Of the lines below, write out exactly those from the line with "ideias Fran também" through the line with "representava mais ou", both included, and skip the rest.

(Dataset entries)
-*-*-

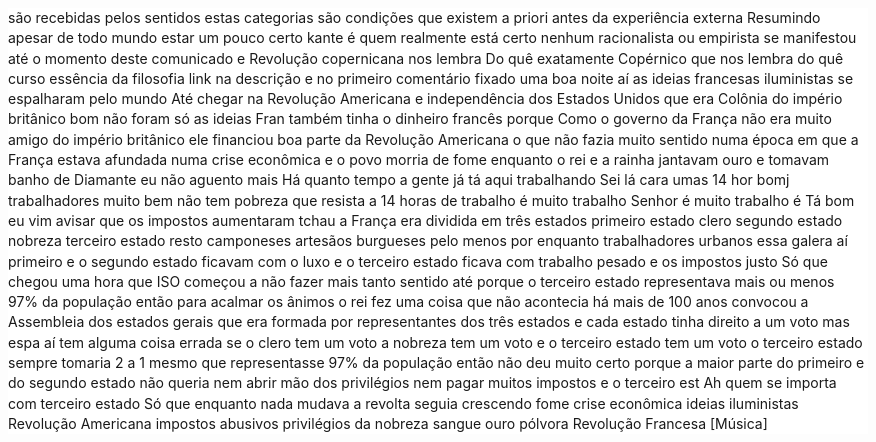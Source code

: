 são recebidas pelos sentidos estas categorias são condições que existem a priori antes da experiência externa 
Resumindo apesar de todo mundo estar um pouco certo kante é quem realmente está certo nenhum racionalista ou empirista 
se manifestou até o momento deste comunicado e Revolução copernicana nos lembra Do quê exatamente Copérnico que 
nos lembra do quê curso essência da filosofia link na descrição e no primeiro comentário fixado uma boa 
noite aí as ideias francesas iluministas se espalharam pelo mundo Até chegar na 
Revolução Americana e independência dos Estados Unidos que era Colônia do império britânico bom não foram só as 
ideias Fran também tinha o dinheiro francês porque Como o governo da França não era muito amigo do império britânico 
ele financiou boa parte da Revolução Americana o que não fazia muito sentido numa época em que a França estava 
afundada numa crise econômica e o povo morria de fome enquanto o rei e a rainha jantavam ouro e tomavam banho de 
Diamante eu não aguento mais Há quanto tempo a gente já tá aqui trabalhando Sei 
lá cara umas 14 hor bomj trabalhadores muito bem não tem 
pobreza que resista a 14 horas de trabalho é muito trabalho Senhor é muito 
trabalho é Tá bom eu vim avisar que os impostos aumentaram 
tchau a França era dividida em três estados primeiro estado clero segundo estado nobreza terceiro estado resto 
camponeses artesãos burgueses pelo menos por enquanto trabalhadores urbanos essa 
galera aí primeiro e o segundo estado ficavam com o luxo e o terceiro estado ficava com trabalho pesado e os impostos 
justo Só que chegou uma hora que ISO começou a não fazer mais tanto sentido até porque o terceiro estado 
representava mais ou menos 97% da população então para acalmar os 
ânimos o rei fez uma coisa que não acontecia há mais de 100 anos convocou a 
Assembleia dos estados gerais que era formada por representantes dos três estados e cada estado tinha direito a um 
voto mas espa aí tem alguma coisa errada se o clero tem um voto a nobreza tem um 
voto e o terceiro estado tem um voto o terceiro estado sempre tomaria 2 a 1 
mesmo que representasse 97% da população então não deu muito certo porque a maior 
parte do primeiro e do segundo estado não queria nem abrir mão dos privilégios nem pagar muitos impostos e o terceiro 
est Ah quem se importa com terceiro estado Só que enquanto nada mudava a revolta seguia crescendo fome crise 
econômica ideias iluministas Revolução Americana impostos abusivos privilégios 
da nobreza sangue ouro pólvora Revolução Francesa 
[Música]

-*-*-

Response to this task –
ideias Fran também tinha o dinheiro francês porque Como o governo da França não era muito amigo do império britânico 
ele financiou boa parte da Revolução Americana o que não fazia muito sentido numa época em que a França estava 
afundada numa crise econômica e o povo morria de fome enquanto o rei e a rainha jantavam ouro e tomavam banho de 
Diamante eu não aguento mais Há quanto tempo a gente já tá aqui trabalhando Sei 
lá cara umas 14 hor bomj trabalhadores muito bem não tem 
pobreza que resista a 14 horas de trabalho é muito trabalho Senhor é muito 
trabalho é Tá bom eu vim avisar que os impostos aumentaram 
tchau a França era dividida em três estados primeiro estado clero segundo estado nobreza terceiro estado resto 
camponeses artesãos burgueses pelo menos por enquanto trabalhadores urbanos essa 
galera aí primeiro e o segundo estado ficavam com o luxo e o terceiro estado ficava com trabalho pesado e os impostos 
justo Só que chegou uma hora que ISO começou a não fazer mais tanto sentido até porque o terceiro estado 
representava mais ou menos 97% da população então para acalmar os 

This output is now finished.